A look at companies where workers have recently begun organizing is enlightening. Starbucks pays 63 percent of workers less than $15 an hour, with 27 percent of workers paid less than $12 an hour. Dollar General, which shut down one store after workers voted to unionize in 2020 and narrowly defeated a union drive at another location last year, pays 92 percent of workers less than $15 an hour, with 22 percent of workers paid less than $10 an hour — no wonder videos by unhappy Dollar General employees are taking off on social media. Walmart, a thus far impenetrable target of the labor movement, pays 51 percent of workers less than $15 an hour.

This is in a country where the living wage in 2019 was $16.54 for a family of four with two working adults, and the $7.25-an-hour federal minimum wage has not budged since 2009. Had the minimum kept up with productivity growth, it would have been $23 an hour in 2021, the year the company wage tracker data was collected. As the National Low Income Housing Coalition found in a 2021 report, a worker would have to make $20.40 to afford to rent the average one-bedroom apartment in the United States. The average minimum-wage worker would need to work seventy-nine hours a week — i.e., two full-time jobs — to afford that rent.
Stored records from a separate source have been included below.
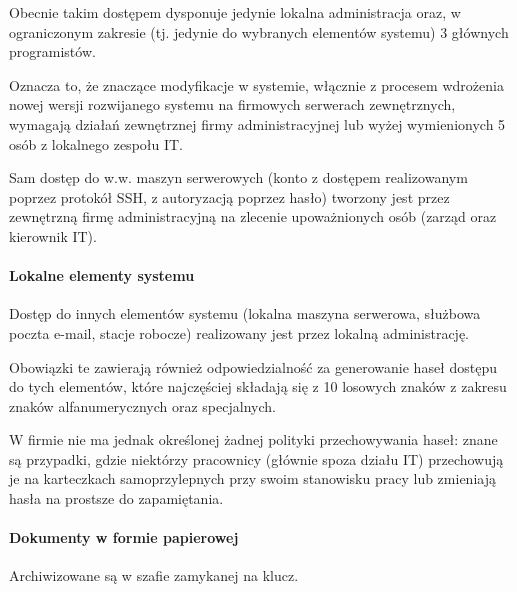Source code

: \documentclass{article}
\begin{document}
            Obecnie takim dostępem dysponuje jedynie lokalna administracja oraz, w ograniczonym zakresie (tj. jedynie do wybranych elementów systemu) 3 głównych programistów.

            Oznacza to, że znaczące modyfikacje w systemie, włącznie z procesem wdrożenia nowej wersji rozwijanego systemu na firmowych serwerach zewnętrznych, wymagają działań zewnętrznej firmy administracyjnej lub wyżej wymienionych 5 osób z lokalnego zespołu IT.

            Sam dostęp do w.w. maszyn serwerowych (konto z dostępem realizowanym poprzez protokół SSH, z autoryzacją poprzez hasło) tworzony jest przez zewnętrzną firmę administracyjną na zlecenie upoważnionych osób (zarząd oraz kierownik IT).

            \paragraph{Lokalne elementy systemu}
            Dostęp do innych elementów systemu (lokalna maszyna serwerowa, służbowa poczta e-mail, stacje robocze) realizowany jest przez lokalną administrację.

            Obowiązki te zawierają również odpowiedzialność za generowanie haseł dostępu do tych elementów, które najczęściej składają się z 10 losowych znaków z zakresu znaków alfanumerycznych oraz specjalnych.

            W firmie nie ma jednak określonej żadnej polityki przechowywania haseł: znane są przypadki, gdzie niektórzy pracownicy (głównie spoza działu IT) przechowują je na karteczkach samoprzylepnych przy swoim stanowisku pracy lub zmieniają hasła na prostsze do zapamiętania.

            \paragraph{Dokumenty w formie papierowej}
            Archiwizowane są w szafie zamykanej na klucz.
\end{document}
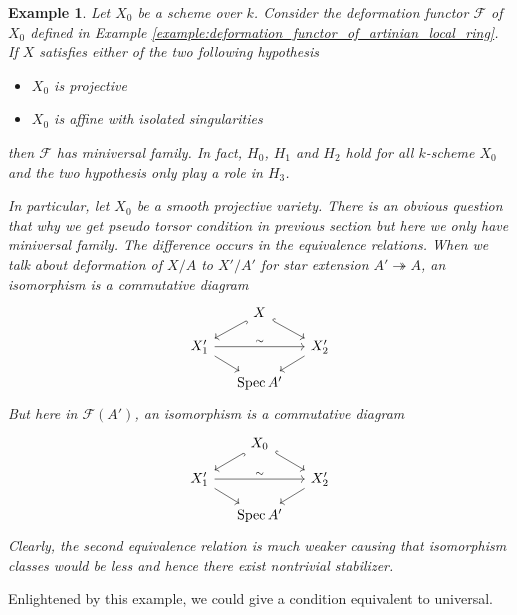 \documentclass{ctexart}
\newtheorem{example}{Example}[section]
\newcommand{\spec}{\operatorname{Spec}}
\begin{document}
\begin{example}
    Let $X_{0}$ be a scheme over $k$.
    Consider the deformation functor $\mathcal{F}$ of $X_{0}$ defined in Example \ref{example:deformation_functor_of_artinian_local_ring}.
    If $X$ satisfies either of the two following hypothesis
    \begin{itemize}
        \item $X_{0}$ is projective
        \item $X_{0}$ is affine with isolated singularities
    \end{itemize}
    then $\mathcal{F}$ has miniversal family.
    In fact, $H_{0}$, $H_{1}$ and $H_{2}$ hold for all $k$-scheme $X_{0}$ and the two hypothesis only play a role in $H_{3}$.
    \par
    In particular, let $X_{0}$ be a smooth projective variety.
    There is an obvious question that why we get pseudo torsor condition in previous section but here we only have miniversal family.
    The difference occurs in the equivalence relations.
    When we talk about deformation of $X/A$ to $X'/A'$ for star extension $A' \twoheadrightarrow A$,
    an isomorphism is a commutative diagram
    \begin{equation}
        \begin{tikzcd}[sep = small]
            & X \arrow[dr, hookrightarrow] \arrow[dl, hookrightarrow] & \\
            X_{1}' \arrow[rr, "\sim"] \arrow[dr] &&
            X_{2}' \arrow[dl] \\
            & \spec A' &
        \end{tikzcd}
    \end{equation}
    But here in $\mathcal{F}(A')$, an isomorphism is a commutative diagram
    \begin{equation}
        \begin{tikzcd}[sep = small]
            & X_{0} \arrow[dr, hookrightarrow] \arrow[dl, hookrightarrow] & \\
            X_{1}' \arrow[rr, "\sim"] \arrow[dr] &&
            X_{2}' \arrow[dl] \\
            & \spec A' &
        \end{tikzcd}
    \end{equation}
    Clearly, the second equivalence relation is much weaker causing that isomorphism classes would be less and hence there exist nontrivial stabilizer.
\end{example}
Enlightened by this example, we could give a condition equivalent to universal.
\end{document}
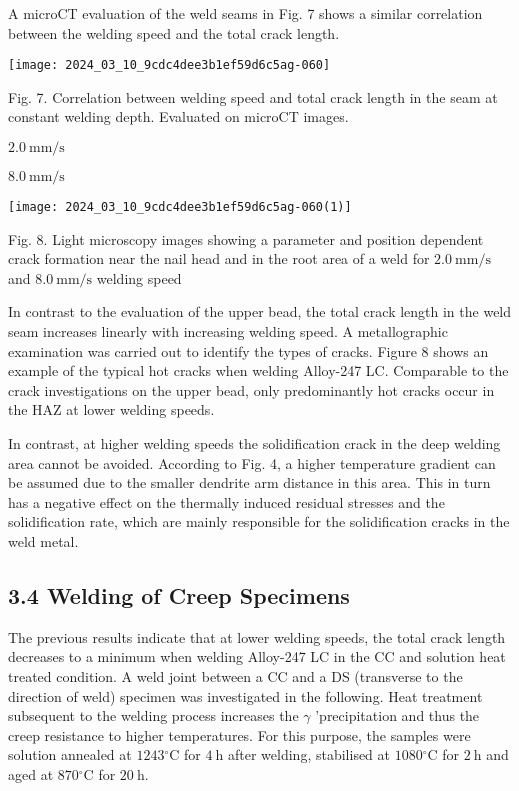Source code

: \documentclass[10pt]{article}
\begin{document}
A microCT evaluation of the weld seams in Fig. 7 shows a similar correlation between the welding speed and the total crack length.

\begin{center}
\texttt{[image: 2024\_03\_10\_9cdc4dee3b1ef59d6c5ag-060]}
\end{center}

Fig. 7. Correlation between welding speed and total crack length in the seam at constant welding depth. Evaluated on microCT images.

$2.0 \mathrm{~mm} / \mathrm{s}$

$8.0 \mathrm{~mm} / \mathrm{s}$

\begin{center}
\texttt{[image: 2024\_03\_10\_9cdc4dee3b1ef59d6c5ag-060(1)]}
\end{center}

Fig. 8. Light microscopy images showing a parameter and position dependent crack formation near the nail head and in the root area of a weld for $2.0 \mathrm{~mm} / \mathrm{s}$ and $8.0 \mathrm{~mm} / \mathrm{s}$ welding speed

In contrast to the evaluation of the upper bead, the total crack length in the weld seam increases linearly with increasing welding speed. A metallographic examination was carried out to identify the types of cracks. Figure 8 shows an example of the typical hot cracks when welding Alloy-247 LC. Comparable to the crack investigations on the upper bead, only predominantly hot cracks occur in the HAZ at lower welding speeds.

In contrast, at higher welding speeds the solidification crack in the deep welding area cannot be avoided. According to Fig. 4, a higher temperature gradient can be assumed due to the smaller dendrite arm distance in this area. This in turn has a negative effect on the thermally induced residual stresses and the solidification rate, which are mainly responsible for the solidification cracks in the weld metal.

\subsection*{3.4 Welding of Creep Specimens}
The previous results indicate that at lower welding speeds, the total crack length decreases to a minimum when welding Alloy-247 LC in the CC and solution heat treated condition. A weld joint between a CC and a DS (transverse to the direction of weld) specimen was investigated in the following. Heat treatment subsequent to the welding process increases the $\gamma$ 'precipitation and thus the creep resistance to higher temperatures. For this purpose, the samples were solution annealed at $1243{ }^{\circ} \mathrm{C}$ for $4 \mathrm{~h}$ after welding, stabilised at $1080{ }^{\circ} \mathrm{C}$ for $2 \mathrm{~h}$ and aged at $870{ }^{\circ} \mathrm{C}$ for $20 \mathrm{~h}$.
\end{document}
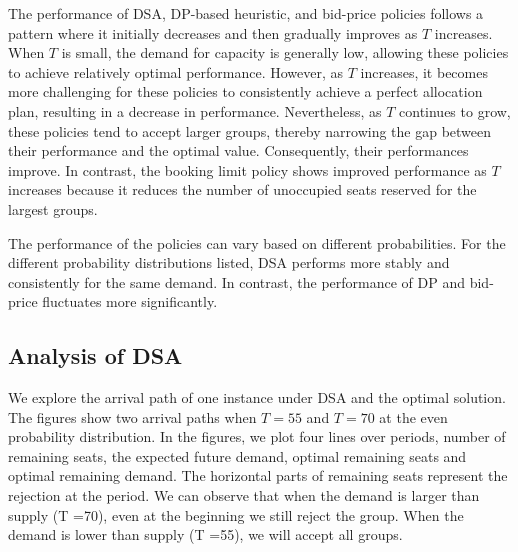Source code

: The performance of DSA, DP-based heuristic, and bid-price policies follows a pattern where it initially decreases and then gradually improves as $T$ increases. When $T$ is small, the demand for capacity is generally low, allowing these policies to achieve relatively optimal performance. However, as $T$ increases, it becomes more challenging for these policies to consistently achieve a perfect allocation plan, resulting in a decrease in performance. Nevertheless, as $T$ continues to grow, these policies tend to accept larger groups, thereby narrowing the gap between their performance and the optimal value. Consequently, their performances improve. In contrast, the booking limit policy shows improved performance as $T$ increases because it reduces the number of unoccupied seats reserved for the largest groups. 


The performance of the policies can vary based on different probabilities. For the different probability distributions listed, DSA performs more stably and consistently for the same demand. In contrast, the performance of DP and bid-price fluctuates more significantly.


\subsection*{Analysis of DSA}
We explore the arrival path of one instance under DSA and the optimal solution. The figures show two arrival paths when $T= 55$ and $T= 70$ at the even probability distribution. In the figures, we plot four lines over periods, number of remaining seats, the expected future demand, optimal remaining seats and optimal remaining demand. The horizontal parts of remaining seats represent the rejection at the period. We can observe that when the demand is larger than supply (T =70), even at the beginning we still reject the group. When the demand is lower than supply (T =55), we will accept all groups.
Other companies included in the tracker’s data that pay the majority of workers less than $15 an hour include Chick-fil-A, Domino’s, IHOP, GameStop, Jimmy John’s, Best Western, Bath & Body Works, Cracker Barrel, Gap, Food Lion, Kohl’s, Hannaford, Lowe’s, Marriott, Marshalls, Michaels, Panera Bread, Papa John’s, Publix, Rite Aid, Speedway, Stop & Shop, Subway, Tractor Supply Company, Victoria’s Secret, Waffle House, Walgreens, and Wyndham Hotels & Resorts.

Among the study’s respondents, those in the hospitality sector received the lowest pay, with 73 percent of workers paid less than $15 an hour, while those in the delivery sector were the highest paid, with 8 percent of such workers making less than $15 an hour. No Amazon workers reported pay of less than $15 an hour — Amazon’s average starting wage was $18 an hour in 2021, higher than average wages in the service sector but still well below the average in the warehousing industry, and the company’s entry into a county has been shown to drive down wages in nearby warehouses. The union difference is clear in the wage tracker data, too: 63 percent of respondents who work for UPS said they are paid at least $20 an hour.

Such are the conditions on the ground, no matter the chatter produced by those removed from the low-wage economy, be they employers or commentators: the majority of workers included in the data are paid less than $20 an hour. As another recent Economic Policy Institute report finds, this is as CEO pay skyrockets, with CEOs in the United States paid 351 times as much as the typical worker in 2020.